In 1964, the technician ranks were abolished, with the exception of Junior technician and Chief technician, the latter becoming an intermediate rank between Sergeant and Flight sergeant for technical trades. Junior technicians adopted the four-bladed propeller as their badge of rank and Chief technicians adopted a treble chevron surmounted by a four-bladed propeller as their rank insignia. Master Technicians, Senior Technicians and Corporal Technicians became Warrant Officer, Sergeant and Corporal respectively. The ORs structure became:
- Warrant officer (WO) / Master aircrew (MAcr)
- Flight sergeant (Flt Sgt, F/Sgt, or FS) / Flight sergeant aircrew (FSAcr)
- Chief technician (Chf Tech, C/T, or CT)
- Sergeant (Sgt) / Sergeant Aircrew (SAcr)
- Corporal (Cpl)
- Junior technician (Jnr Tech, J/T, or JT)
- Senior aircraftman (SAC) / Senior aircraftwoman (SACW)
- Leading aircraftman (LAC) / Leading aircraftwoman (LACW)
- Aircraftman (AC) / Aircraftwoman (ACW)

== Changes in the 2000s ==
=== Phasing out of Junior Technician ===

2005 Senior Aircraftman/Aircraftwoman (Technician) rank

From 2005 onwards, no more airmen have been promoted to Junior technician. Although there are currently personnel in the rank of Junior technician, once they have all been promoted or discharged from the RAF, the rank will cease to be used. From March 2005, SACs in technical trades who had attained the Operational Performance Standard were promoted to Senior aircraftman/aircraftwoman (technician) SAC(T) and given a new badge of rank, consisting of the three-bladed propeller inside a circle. This new rank was introduced to distinguish airmen trained to work unsupervised from those who were not, and is equivalent to the old Junior technician rank.
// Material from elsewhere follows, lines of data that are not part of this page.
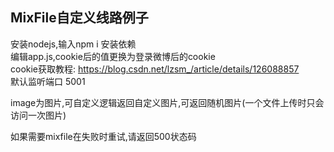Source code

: ## MixFile自定义线路例子
安装nodejs,输入npm i 安装依赖 \
编辑app.js,cookie后的值更换为登录微博后的cookie \
cookie获取教程: https://blog.csdn.net/lzsm_/article/details/126088857 \
默认监听端口 5001

image为图片,可自定义逻辑返回自定义图片,可返回随机图片(一个文件上传时只会访问一次图片)

如果需要mixfile在失败时重试,请返回500状态码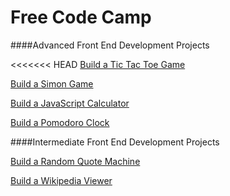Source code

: # Free Code Camp
####Advanced Front End Development Projects

<<<<<<< HEAD
[Build a Tic Tac Toe Game](http://davidpetrey.github.io/FCC-Projects/Build_a_Tic_Tac_Toe_Game/)

[Build a Simon Game](http://davidpetrey.github.io/FCC-Projects/Build_a_Simon_Game/)

[Build a JavaScript Calculator](http://davidpetrey.github.io/FCC-Projects/Build_a_Javascript_Calculator/)

[Build a Pomodoro Clock](http://davidpetrey.github.io/FCC-Projects/Build_a_Pomodoro_Clock/)


####Intermediate Front End Development Projects

[Build a Random Quote Machine](http://davidpetrey.github.io/FCC-Projects/Build_a_Random_Quote_Generator/)

[Build a Wikipedia Viewer](http://davidpetrey.github.io/FCC-Projects/Build_a_Wikipedia_Viewer/)
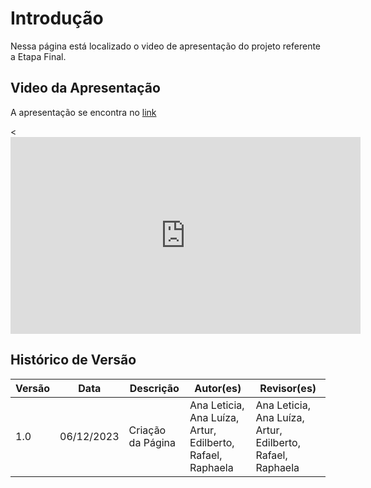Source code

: # Introdução

Nessa página está localizado o video de apresentação do projeto referente a Etapa Final.

## Video da Apresentação

A apresentação se encontra no [link](https://youtu.be/9SX3pA6FaoM)

<<iframe width="560" height="315" src="https://www.youtube.com/embed/9SX3pA6FaoM?si=-cNM5kfdAe3GBq5N" title="YouTube video player" frameborder="0" allow="accelerometer; autoplay; clipboard-write; encrypted-media; gyroscope; picture-in-picture; web-share" allowfullscreen></iframe>

## Histórico de Versão

| Versão | Data       | Descrição          | Autor(es) | Revisor(es) |
| ------- | ---------- | -------------------- | --------- | ----------- |
| 1.0     | 06/12/2023 | Criação da Página | Ana Leticia, Ana Luíza, Artur, Edilberto, Rafael, Raphaela     | Ana Leticia, Ana Luíza, Artur, Edilberto, Rafael, Raphaela       |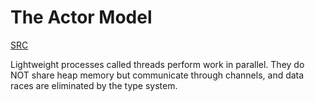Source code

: # The Actor Model
[SRC](https://www.brianstorti.com/the-actor-model/)

Lightweight processes called threads perform work in parallel. They do NOT share
heap memory but communicate through channels, and data races are eliminated by
the type system.
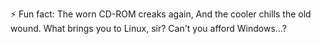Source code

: ⚡ Fun fact: 
The worn CD-ROM creaks again,
And the cooler chills the old wound.
What brings you to Linux, sir?
Can't you afford Windows...?
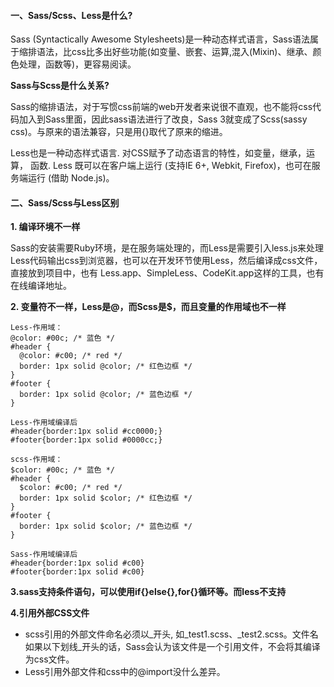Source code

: #### 一、Sass/Scss、Less是什么?

Sass (Syntactically Awesome Stylesheets)是一种动态样式语言，Sass语法属于缩排语法，比css比多出好些功能(如变量、嵌套、运算,混入(Mixin)、继承、颜色处理，函数等)，更容易阅读。

**Sass与Scss是什么关系?**

Sass的缩排语法，对于写惯css前端的web开发者来说很不直观，也不能将css代码加入到Sass里面，因此sass语法进行了改良，Sass 3就变成了Scss(sassy css)。与原来的语法兼容，只是用{}取代了原来的缩进。

Less也是一种动态样式语言. 对CSS赋予了动态语言的特性，如变量，继承，运算， 函数.  Less 既可以在客户端上运行 (支持IE 6+, Webkit, Firefox)，也可在服务端运行 (借助 Node.js)。


#### 二、Sass/Scss与Less区别
**1. 编译环境不一样**

Sass的安装需要Ruby环境，是在服务端处理的，而Less是需要引入less.js来处理Less代码输出css到浏览器，也可以在开发环节使用Less，然后编译成css文件，直接放到项目中，也有 Less.app、SimpleLess、CodeKit.app这样的工具，也有在线编译地址。

**2. 变量符不一样，Less是@，而Scss是$，而且变量的作用域也不一样**

	Less-作用域：
	@color: #00c; /* 蓝色 */
	#header {
	  @color: #c00; /* red */
	  border: 1px solid @color; /* 红色边框 */
	}
	#footer {
	  border: 1px solid @color; /* 蓝色边框 */
	}
	
	Less-作用域编译后
	#header{border:1px solid #cc0000;}
	#footer{border:1px solid #0000cc;}
	
	scss-作用域：
	$color: #00c; /* 蓝色 */
	#header {	
	  $color: #c00; /* red */
	  border: 1px solid $color; /* 红色边框 */
	}	
	#footer {
	  border: 1px solid $color; /* 蓝色边框 */
	}
	
	Sass-作用域编译后	
	#header{border:1px solid #c00}
	#footer{border:1px solid #c00}

**3.sass支持条件语句，可以使用if{}else{},for{}循环等。而less不支持**

**4.引用外部CSS文件**

 - scss引用的外部文件命名必须以_开头, 如_test1.scss、_test2.scss。文件名如果以下划线_开头的话，Sass会认为该文件是一个引用文件，不会将其编译为css文件。
 - Less引用外部文件和css中的@import没什么差异。
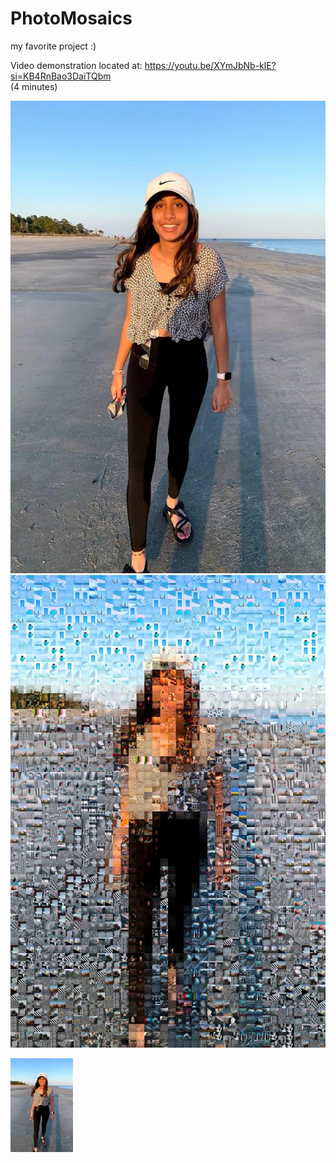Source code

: # PhotoMosaics
my favorite project :)

Video demonstration located at:
https://youtu.be/XYmJbNb-klE?si=KB4RnBao3DaiTQbm  
(4 minutes)

![original photo 1: a girl standing on the beach.](/images/set1_original.jpg) ![mosaic result for photo 1.](/images/set1_mosaic.jpg)

<img src="/images/set1_original.jpg" width="100">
=== Introduction of Lance Corporal ===
On 1 April 2010, the RAF Regiment introduced the rank of lance corporal for SACs at the time who undertook the role of section second-in-command/fire team commander. This gave them more authority on the ground, as well as a better pay band. The rank has not moved to other trades, and is solely in the RAF Regiment.

=== Aviator replaces Airman/Airwoman ===
In November 2021 the official RAF magazine AirClues promulgated: "the term 'aviator' has now replaced the generic term of ‘airman’ to bring right up to date the way we should describe all of our personnel," since women now numbered a fifth of candidates applying to enlist in the RAF.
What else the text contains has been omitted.